Shares of Elan Microelectronics Corp (義隆電子) yesterday tumbled 4.22 percent after the chip designer gave a gloomy financial forecast for this quarter given weaker-than-expected demand for notebook computers and penalties for not exercising a contract signed with its chip supplier.
As customer demand has weakened significantly, Elan said it opted not to honor a three-year chip supply agreement with a foundry service provider, making it the nation’s first chip designer to default on a chip supply contract.
During the height of the chip crunch in the past two years, many chip designers signed long-term supply agreements with foundry service providers to secure supply.
“Customers have become extraordinarily conservative at this point, even though some of them have managed to lower their inventory compared with the same period last year,” Elan chairman Yeh I-hau (葉儀皓) said. “Our orders from Chromebook makers are only half of that last year.”
As customer demand dipped, Elan chose to default on the supply contract and book the full penalty this quarter, Yeh said.
Elan’s stock price sank to NT$79.50 yesterday, underperforming the TAIEX, which gained 0.31 percent.
Commenting on customers’ inventory digestion, Yeh said most Windows-based PC makers are expected to complete their inventory correction at the end of this year, but Chromebook makers would take a longer time — likely the first or second quarter of next year.
“We hope the fourth quarter would be the worst period,” Yeh said.
Revenue is forecast to plunge sequentially between 29 percent and 38 percent to between NT$1.8 billion and NT$2 billion (US$55.9 million and US$62.1 million) this quarter from NT$2.82 billion last quarter.
Three months ago, Elan, which designs chips for PC touch pads and laptop touch screens, expected revenue to pick up this quarter after a 32 percent sequential decline last quarter.
“However, we saw purchasing sentiment worsen, with PC brands cutting their sales forecast because of weak consumer demand, which slowed inventory digestion,” Elan spokesman Dennis Liu (劉代銘) told investors during an online meeting on Thursday.
“All of our product lines have shown weak momentum in the fourth quarter compared with the third quarter,” he said.

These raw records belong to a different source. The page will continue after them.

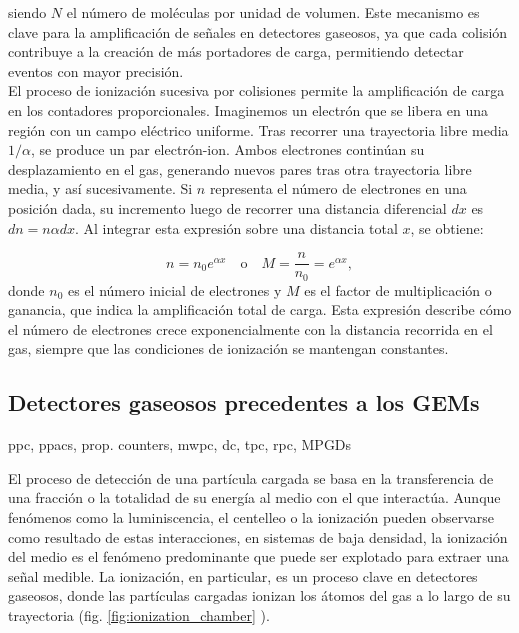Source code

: \documentclass{article}
\begin{document}
\noindent siendo $N$ el número de moléculas por unidad de volumen. Este mecanismo es clave para la amplificación de señales en detectores gaseosos, ya que cada colisión contribuye a la creación de más portadores de carga, permitiendo detectar eventos con mayor precisión.\\

\noindent El proceso de ionización sucesiva por colisiones permite la amplificación de carga en los contadores proporcionales. Imaginemos un electrón que se libera en una región con un campo eléctrico uniforme. Tras recorrer una trayectoria libre media $1/\alpha$, se produce un par electrón-ion. Ambos electrones continúan su desplazamiento en el gas, generando nuevos pares tras otra trayectoria libre media, y así sucesivamente. Si $n$ representa el número de electrones en una posición dada, su incremento luego de recorrer una distancia diferencial $dx$ es $dn = n \alpha dx$. Al integrar esta expresión sobre una distancia total $x$, se obtiene:

\begin{equation}
n = n_0 e^{\alpha x} \quad \text{o} \quad M = \frac{n}{n_0} = e^{\alpha x},
\end{equation}
donde \(n_0\) es el número inicial de electrones y \(M\) es el factor de multiplicación o ganancia, que indica la amplificación total de carga. Esta expresión describe cómo el número de electrones crece exponencialmente con la distancia recorrida en el gas, siempre que las condiciones de ionización se mantengan constantes.


\subsection{Detectores gaseosos precedentes a los GEMs}
ppc, ppacs, prop. counters, mwpc, dc, tpc, rpc, MPGDs

\noindent El proceso de detección de una partícula cargada se basa en la transferencia de una fracción o la totalidad de su energía al medio con el que interactúa. Aunque fenómenos como la luminiscencia, el centelleo o la ionización pueden observarse como resultado de estas interacciones, en sistemas de baja densidad, la ionización del medio es el fenómeno predominante que puede ser explotado para extraer una señal medible. La ionización, en particular, es un proceso clave en detectores gaseosos, donde las partículas cargadas ionizan los átomos del gas a lo largo de su trayectoria (fig. \ref{fig:ionization_chamber} ).
\end{document}
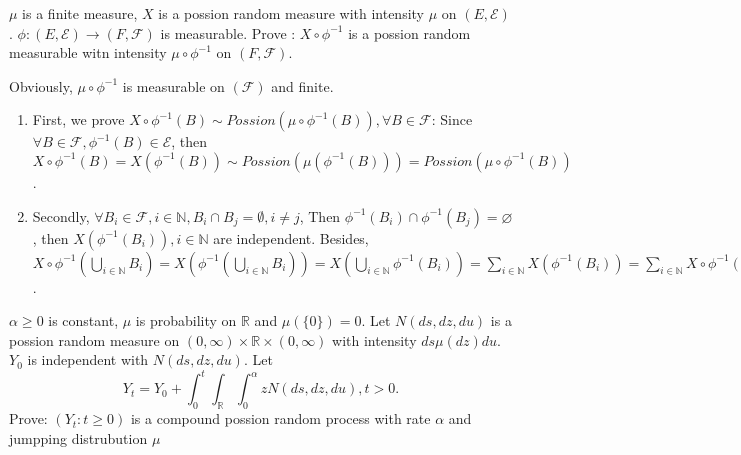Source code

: \documentclass{ctexart}
\begin{document}
\begin{problem}
  \(\mu\) is a finite measure, \(X\) is a possion random measure with intensity \(\mu\) on \((E,\mathscr{E})\).
  \(\phi: (E,\mathscr{E}) \to (F, \mathscr{F})\) is measurable. Prove :
  \(X \circ \phi^{-1}\) is a possion random measurable witn intensity \(\mu \circ \phi^{-1}\) on \((F, \mathscr{F})\).
\end{problem}
\begin{solution}
  Obviously, \(\mu \circ \phi^{-1}\) is measurable on \((\mathscr{F})\) and finite.
  \begin{enumerate}
    \item First, we prove \(X \circ \phi^{-1}(B) \sim Possion(\mu \circ \phi^{-1}(B)), \forall B \in \mathscr{F}\):
      Since \(\forall B \in \mathscr{F}, \phi^{-1}(B) \in \mathscr{E}\), then \(X \circ \phi^{-1}(B)=X(\phi^{-1}(B)) \sim Possion(\mu(\phi^{-1}(B)))=Possion(\mu \circ \phi^{-1}(B))\).
    \item Secondly, \(\forall B_i \in \mathscr{F}, i \in \mathbb{N}, B_i \cap B_j = \emptyset, i \neq j\),
      Then \(\phi^{-1}(B_i) \cap \phi^{-1}(B_j)=\varnothing\), then \(X(\phi^{-1}(B_i)),i \in \mathbb{N}\) are independent.
      Besides, \(X \circ \phi^{-1}(\bigcup_{i \in \mathbb{N}}B_i)=X(\phi^{-1}(\bigcup_{i \in \mathbb{N}}B_i))=X(\bigcup_{i \in \mathbb{N}}\phi^{-1}(B_i))=\sum_{i \in \mathbb{N}}X(\phi^{-1}(B_i))=\sum_{i \in \mathbb{N}}X \circ \phi^{-1}(B_i)\).
  \end{enumerate}
\end{solution}
\begin{problem}\label{pro:4}
  \(\alpha \geq 0\) is constant, \(\mu\) is probability on \(\mathbb{R}\) and \(\mu(\{0\})=0\).
  Let \(N(ds,dz,du)\) is a possion random measure on \((0,\infty)\times\mathbb{R}\times(0,\infty)\) with intensity \(ds \mu(dz)du\).
  \(Y_0\) is independent with \(N(ds,dz,du)\). Let
  \[
    Y_t=Y_0 + \int_{0}^t \int_{\mathbb{R}} \int_{0}^{\alpha} z N(ds,dz,du),t >0.
  \]
  Prove: \((Y_t: t \geq 0)\) is a compound possion random process with rate \(\alpha\) and jumpping distrubution \(\mu\)
\end{problem}
\end{document}

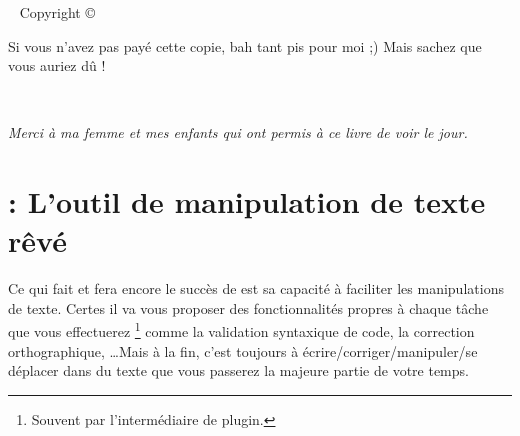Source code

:



\frontmatter

\blankpage

\maketitle


\newpage
\begin{fullwidth}
~\vfill
\thispagestyle{empty}
\setlength{\parindent}{0pt}
\setlength{\parskip}{\baselineskip}
Copyright \copyright\ \the\year\ \thanklessauthor

\par{}

\par{}

\par Si vous n'avez pas payé cette copie, bah tant pis pour moi ;) Mais sachez que vous auriez dû !

\end{fullwidth}

\tableofcontents

\listoffigures

\listoftables

\cleardoublepage
~\vfill
\begin{doublespace}
\noindent\fontsize{18}{22}\selectfont\itshape
\nohyphenation
Merci à ma femme et mes enfants qui ont permis à ce livre de voir le jour.
\end{doublespace}
\vfill
\vfill

\cleardoublepage



\mainmatter




\chapter{\vim : L'outil de manipulation de texte rêvé}

Ce qui fait et fera encore le succès de \vim est sa capacité à faciliter les manipulations de texte. Certes il va vous proposer des fonctionnalités propres à chaque tâche que vous effectuerez \footnote{Souvent par l'intermédiaire de plugin.} comme la validation syntaxique de code, la correction orthographique, \ldots Mais à la fin, c'est toujours à écrire/corriger/manipuler/se déplacer dans du texte que vous passerez la majeure partie de votre temps.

Gross margin is forecast to range from 45 percent to 47 percent this quarter, compared with 46 percent last quarter, as demand for high-margin touch screens drops, Liu said.
Operating margin is expected to plunge to between 3.6 percent and 9.8 percent this quarter, from 18.9 percent last quarter. That meant Elan’s bottom line might approach the break-even point this quarter.
Last quarter, Elan reported that net profit contracted 33 percent to NT$522 million from NT$784 million in the third quarter. That represented an annual decline of 62 percent from NT$1.32 billion.
Earnings per share fell to NT$1.83 last quarter, from NT$2.75 in the second quarter and NT$4.7 in the third quarter last year.